Wednesday, October 9, 2013

Newspaper Clipping of the Day

The Flying Dutchman, 1907. Via NYPL Digital Gallery


Creepy ghost stories seem virtually mandatory for the month of October.  This spine-tingler appeared in the “Chicago Tribune” on April 21, 1907:

Deserted, without a living thing aboard, shunned by all seafaring men as a thing accursed, the Russian steamer Parrier lies at anchorage off Santa Monica, Cal. Haunted by some unknown terror, of which the men themselves will not speak, ruled by some strange, weird, unknown thing, the Parrier is likely to rust and rot at its anchorage before any crew can be found to man it. At Vladivostok and St. Petersburg the agents and the owners rave. Their ravings are useless. The Parrier is as much a wreck as it lies at anchorage in the calm, sunlit waters of the southern California bay as if it were pounding to pieces on the wildest shores of the arctic.

Terror rules—a terror which no man knows. Brave men have gone mad because of it, three captains have killed themselves, a dozen crews have deserted, a score of seamen have met awful deaths. The history of the Parrier is stranger, wilder, and more mysterious than the weirdest romance of the seas ever conceived by fiction writer. It is a story which landlubbers may read with smiles of incredulity or with sneers at the superstition of seafaring men, but the men who go down to the sea in ships understand.

All that is known is that the mysterious something that the sailors call “The Thing” rules aboard the Parrier. The Thing drives men mad. Sailors who face death as calmly as they face their grog, suddenly are seized with blind panic. The fear of death comes upon them. Panic runs riot. One after another the men are seized, until the whole crew is made with fright, insane with a terror that they do not understand, filled with frenzied desire to flee from something they cannot see or hear. That is when “The Thing” comes aboard. Some have leaped overboard, some have died in their berths from sheer fright, some have killed themselves, and some have been manhandled, mauled, clawed, bitten, and kicked to death by their frenzied fellows.

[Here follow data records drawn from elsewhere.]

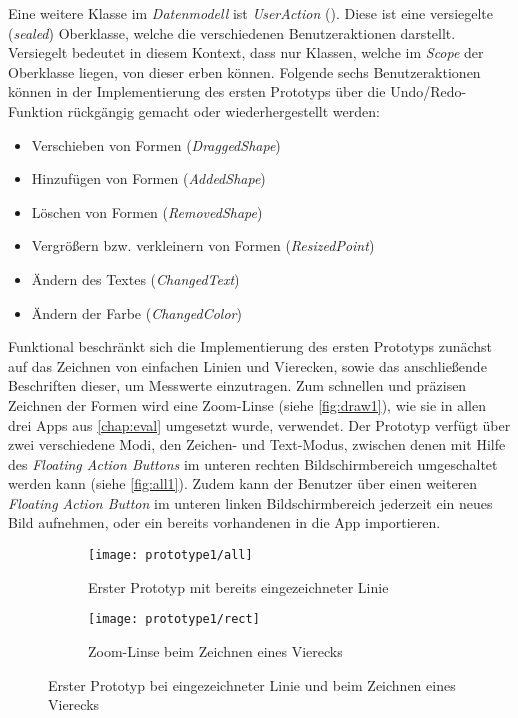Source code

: \noindent
Eine weitere Klasse im \emph{Datenmodell} ist \emph{UserAction} ().
Diese ist eine versiegelte (\emph{sealed}) Oberklasse, welche die verschiedenen Benutzeraktionen darstellt.
Versiegelt bedeutet in diesem Kontext, dass nur Klassen, welche im \emph{Scope} der Oberklasse liegen, von dieser erben können.
Folgende sechs Benutzeraktionen können in der Implementierung des ersten Prototyps über die Undo/Redo-Funktion rückgängig gemacht oder wiederhergestellt werden:

\begin{itemize}
  \item Verschieben von Formen (\emph{DraggedShape})
  \item Hinzufügen von Formen (\emph{AddedShape})
  \item Löschen von Formen (\emph{RemovedShape})
  \item Vergrößern bzw. verkleinern von Formen (\emph{ResizedPoint})
  \item Ändern des Textes (\emph{ChangedText})
  \item Ändern der Farbe (\emph{ChangedColor})
\end{itemize}

\noindent
Funktional beschränkt sich die Implementierung des ersten Prototyps zunächst auf das Zeichnen von einfachen Linien und Vierecken, sowie das anschließende Beschriften dieser, um Messwerte einzutragen.
Zum schnellen und präzisen Zeichnen der Formen wird eine Zoom-Linse (siehe \autoref{fig:draw1}), wie sie in allen drei Apps aus \autoref{chap:eval} umgesetzt wurde, verwendet.
Der Prototyp verfügt über zwei verschiedene Modi, den Zeichen- und Text-Modus, zwischen denen mit Hilfe des \emph{Floating Action Buttons} im unteren rechten Bildschirmbereich umgeschaltet werden kann (siehe \autoref{fig:all1}).
Zudem kann der Benutzer über einen weiteren \emph{Floating Action Button} im unteren linken Bildschirmbereich jederzeit ein neues Bild aufnehmen, oder ein bereits vorhandenen in die App importieren.

\begin{figure}[h]
  \begin{subfigure}[t]{0.4\textwidth}
    \texttt{[image: prototype1/all]}
    \caption{Erster Prototyp mit bereits eingezeichneter Linie}
    \label{fig:all1}
  \end{subfigure}
  \begin{subfigure}[t]{0.4\textwidth}
    \texttt{[image: prototype1/rect]}
    \caption{Zoom-Linse beim Zeichnen eines Vierecks}
    \label{fig:draw1}
  \end{subfigure}
  \centering
  \caption{Erster Prototyp bei eingezeichneter Linie und beim Zeichnen eines Vierecks}
\end{figure}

The tale of the Parrier is not a “Sea Wolf” story. It is not some wild freak of the imagination of some drug crazed novelist. It is a true story of the present day, of a modern steamer, manned by fairly intelligent men and educated officers.

The Parrier is a German built ship, owned by a Russian company. It was built at Kiel, in 1897, and delivered to the owners at Cronstadt late in the fall. The ship was in the Baltic until 1903, when it was sent to Vladivostok with a cargo of military supplies, at the time Russia was actively preparing for hostilities with Japan.

Until the ship left the Suez canal on its way east it was looked upon as an excellent ship, well officered, owned by men who believed in treating men well. Over half the crew was comprised of men who were not Russians, many of them being Scandinavians, with a few Portuguese and several Englishmen.

It is whispered among the sailors who know the history of the vessel that “The Thing” came aboard somewhere in the Indian ocean, on that voyage east. It is said that one night at Bombay, where the ship touched, there was a row ashore, and one of the petty officers, who was ashore with his men, killed a Lascar.

That may be all superstitious gossip. Indeed, the fact that a Lascar was killed in a shore row was not thought of until long afterwards, and probably it was remembered then only because the men were striving to discover some reason for “The Thing.”

The facts, as nearly as they can be gleaned from the sailors who recently deserted the Parrier, are as follows:

The steamer was running northward towards the China sea, with fair weather, and the men cheerful over the prospect of shore leave after the long run. They were to touch at Port Arthur, deliver part of the cargo there, and proceed to Vladivostok.

Two days out of Port Arthur “The Thing” came. It was a beautiful autumn night, with a new moon. The sea was calm. Shortly after 3 o’clock in the morning, without warning and without reason, terror came upon the ship. The first sign was a terrorized scream that startled the watch. In an instant the forecastle was in panic. Men, awakening from sound sleep, sat screaming in their bunks. Others leaped and fled to the decks. The officer in charge and the watch were astounded. Even fire, they knew, could not have started such a panic. A moment later the terror seized upon the men who had been awake. For twenty minutes frenzied men fought each other, ran wildly about, screaming, shouting, praying, and then sinking, helpless and panting, upon the decks. During the height of the terror Alec Govinski, a young sailor, screaming, cursing, and praying, rushed across the deck, leaped over the rail, and disappeared. Instantly quiet reigned. The men came from the trance in a second, weak and trembling, but no longer afraid. Boats were lowered, but Govinski had disappeared. There was no inquiry. Officers and men alike had felt the terror, and, beyond whispered, awestruck conversations, nothing was said. The ship touched Port Arthur and started northward. Three nights later “The Thing” came again, spreading the same insane terror through the crew.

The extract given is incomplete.